One of my pet peeves in this world is common courtesy. I have run into this situation far too often in my life, and today I run into it for the first time in the blogosphere. Instead of taking the opportunity to teach me something about blogging protocol via a short email or a brief phone call, I get called out in someone else’s blog for being a dope and not including the site feed on my blog. Heck, I have no problem making mistakes because this is one of the ways I learn. I just hate hearing about it through a third-party, or through a third-party source. I guess the more I think about it the public smack across the head is not uncommon these days, especially in blogs.

This huge oversight would have been corrected much sooner if I was informed with the email or phone call. It only took me a couple of minutes to add this to my Blogger template and republish the blog. Simple.

This is not the first time I have been called out on someone’s Web site. Years ago I wrote an article in FoxTalk on the new Top-Level form feature introduced in VFP 5. Several years after this article was published I was surfing the Web in my never ending quest to learn more about Visual FoxPro development. I hit a site by a well known VFP developer and speaker. Here is a quote from this posting:

    All together now, let me hear you say it:
    TopForms # SDI
    … and don’t you ever forget it.

    All kinds of people who should know better make this mistake, from MS support people to gurus to helpful-types on the newsgroups. I’ll quote from one example, from the lead paragraph of a lead article in FoxTalk engagingly titled “Using VFP 5.0 Top-Level Forms”. (I single out this example because it perfectly illustrates the conceptual problem. However, its author, Richard A. Schummer, is no better and no worse than many other FoxPro experts who might have written these words. Don’t blame him. Also, this particular article was written in 1997, so perhaps Mr. Schummer knows better by now!)

I never received a single correspondence from this person when the article was published or when they made the post. Instead I came across this posting years later and likely years after it was posted. I sent this person an email thanking them for the information and expressed my opinion about the topic I am blogging about this morning. I learned a lot that Sunday morning, both about Top-Level forms vs. SDI, and more importantly about the individual.

As far as a site feed, I guess I am truly spoiled by FeedDemon, created and sold by Bradbury Software. All I do is paste in the location of the blog in the New Channel Wizard and the majority of the time the channel is set up and I get the feed within seconds.

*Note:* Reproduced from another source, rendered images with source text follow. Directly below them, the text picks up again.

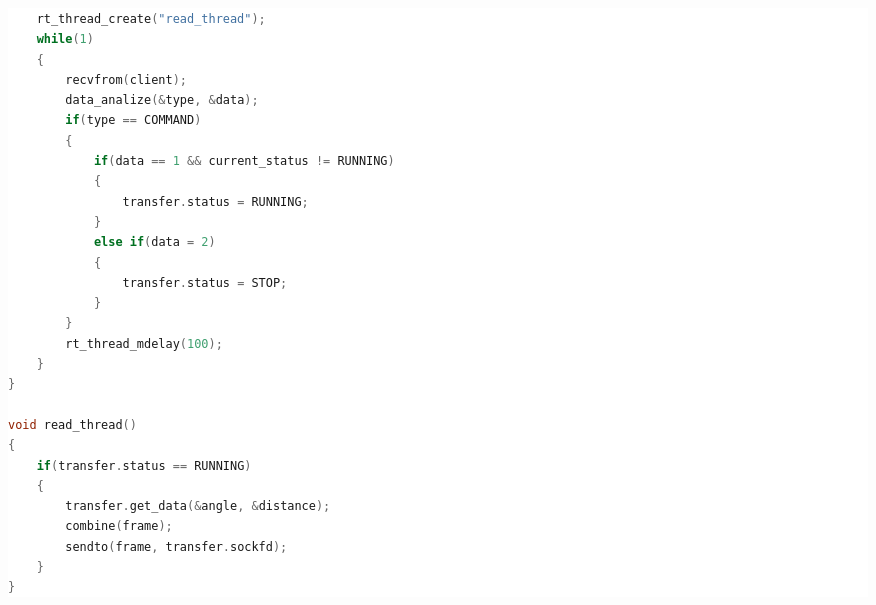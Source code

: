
 ```c
    rt_thread_create("read_thread");
    while(1)
    {
 		recvfrom(client);
        data_analize(&type, &data);
        if(type == COMMAND)
        {
            if(data == 1 && current_status != RUNNING)
            {
                transfer.status = RUNNING;
            }
            else if(data = 2)
            {
                transfer.status = STOP;
            }
        }
        rt_thread_mdelay(100);
    }
}

void read_thread()
{
    if(transfer.status == RUNNING)
    {
    	transfer.get_data(&angle, &distance);
   		combine(frame);
    	sendto(frame, transfer.sockfd);
    }
}
```

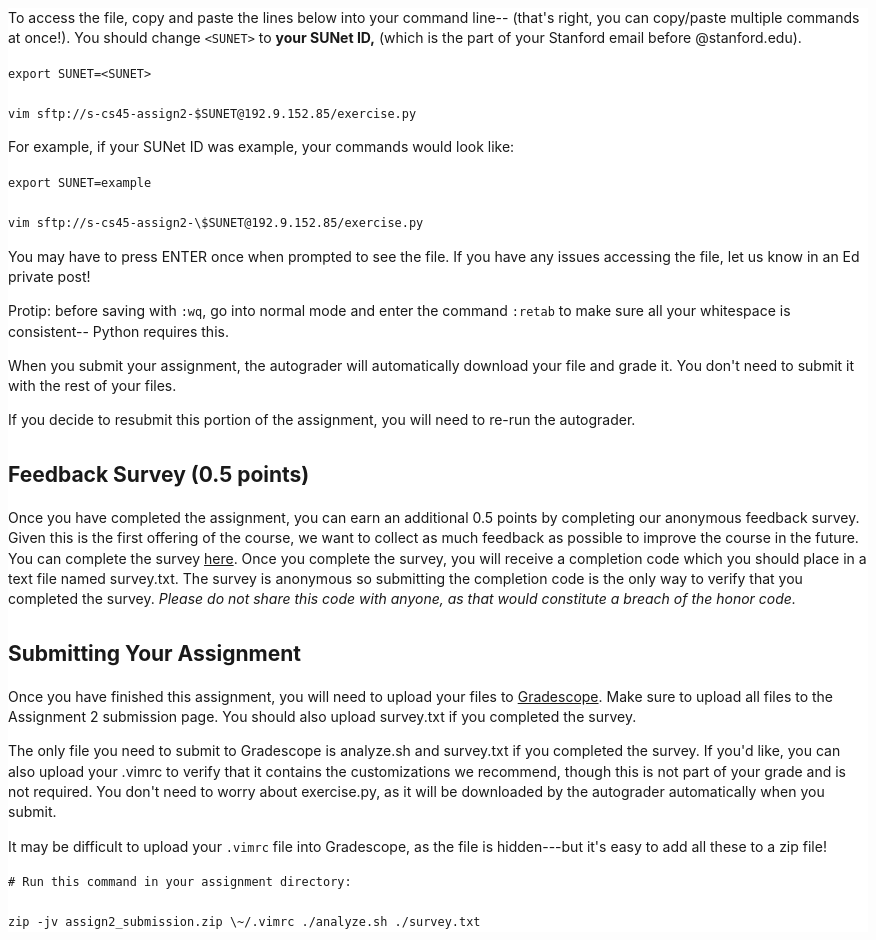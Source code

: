 To access the file, copy and paste the lines below into your command line-- (that's right, you can
copy/paste multiple commands at once!). You should change `<SUNET>` to **your SUNet ID,** (which is
the part of your Stanford email before @stanford.edu).

```shell
export SUNET=<SUNET>

vim sftp://s-cs45-assign2-$SUNET@192.9.152.85/exercise.py
```

For example, if your SUNet ID was example, your commands would look like:

```shell
export SUNET=example

vim sftp://s-cs45-assign2-\$SUNET@192.9.152.85/exercise.py
```

You may have to press ENTER once when prompted to see the file. If you have any issues accessing the
file, let us know in an Ed private post!

Protip: before saving with `:wq`, go into normal mode and enter the command `:retab` to make sure
all your whitespace is consistent-- Python requires this.

When you submit your assignment, the autograder will automatically download your file and grade it.
You don't need to submit it with the rest of your files.

If you decide to resubmit this portion of the assignment, you will need to re-run the autograder.

## Feedback Survey (0.5 points)

Once you have completed the assignment, you can earn an additional 0.5 points by completing our
anonymous feedback survey. Given this is the first offering of the course, we want to collect as
much feedback as possible to improve the course in the future. You can complete the survey
[here](https://forms.gle/ZCYZSJWEprtpwuHA8). Once you complete the survey, you will receive a
completion code which you should place in a text file named survey.txt. The survey is anonymous so
submitting the completion code is the only way to verify that you completed the survey. _Please do
not share this code with anyone, as that would constitute a breach of the honor code._

## Submitting Your Assignment

Once you have finished this assignment, you will need to upload your files to
[Gradescope](https://www.gradescope.com/courses/468962). Make sure to upload all files to the
Assignment 2 submission page. You should also upload survey.txt if you completed the survey.

The only file you need to submit to Gradescope is analyze.sh and survey.txt if you completed the
survey. If you'd like, you can also upload your .vimrc to verify that it contains the customizations
we recommend, though this is not part of your grade and is not required. You don't need to worry
about exercise.py, as it will be downloaded by the autograder automatically when you submit.

It may be difficult to upload your `.vimrc` file into Gradescope, as the file is hidden---but it's
easy to add all these to a zip file!

```shell
# Run this command in your assignment directory:

zip -jv assign2_submission.zip \~/.vimrc ./analyze.sh ./survey.txt
```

I want to take a second here and thank Rick Borup for answering my many questions about blogging and setting up a blog, and for his excellent recommendation to check out FeedDemon.

Well, as you can see this huge faux pas has been corrected. Craig, there are absolutely no hard feelings and thanks for setting me straight on the site feed. I hope this correction allows me to be added to your blogroll so others will get a chance to follow the link to my postings. And for those keeping score, I sent him an email before I posted this entry.

4 Responses to “The Simple Common Courtesy”

  1. March 5th, 2005 at 11:18 | #1

    I agree it’s no fun, Rick but it’s one of the realities of blogging unfortunately. (and of course, I just blogged about your comments as well)

    Great post!

  2. March 5th, 2005 at 18:00 | #2

    Thanks, Rick…I’m sure you’ll take the opportunity to set me straight some time too. Subscribed!

  3. March 5th, 2005 at 19:14 | #3

    Funny stuff. The quote is great — and easily searched via Google. I’ve always added sites through the auto-discovery feature that would read your blog and find the rel link that BLogger puts in the heading of your blog. The orange RSS is just a courtesy for those who need extra clues :)

    Keep Blogging!

  4. March 8th, 2005 at 16:53 | #4

    Interesting that you could find the quote, Ted. I googled the quote (since I suspected it was the same person who called me out for an article without letting me know about the problem), but didn’t turn anything up.

    When I make a mistake (and that happens with some frequency), I do appreciate people letting me know, so I can fix it.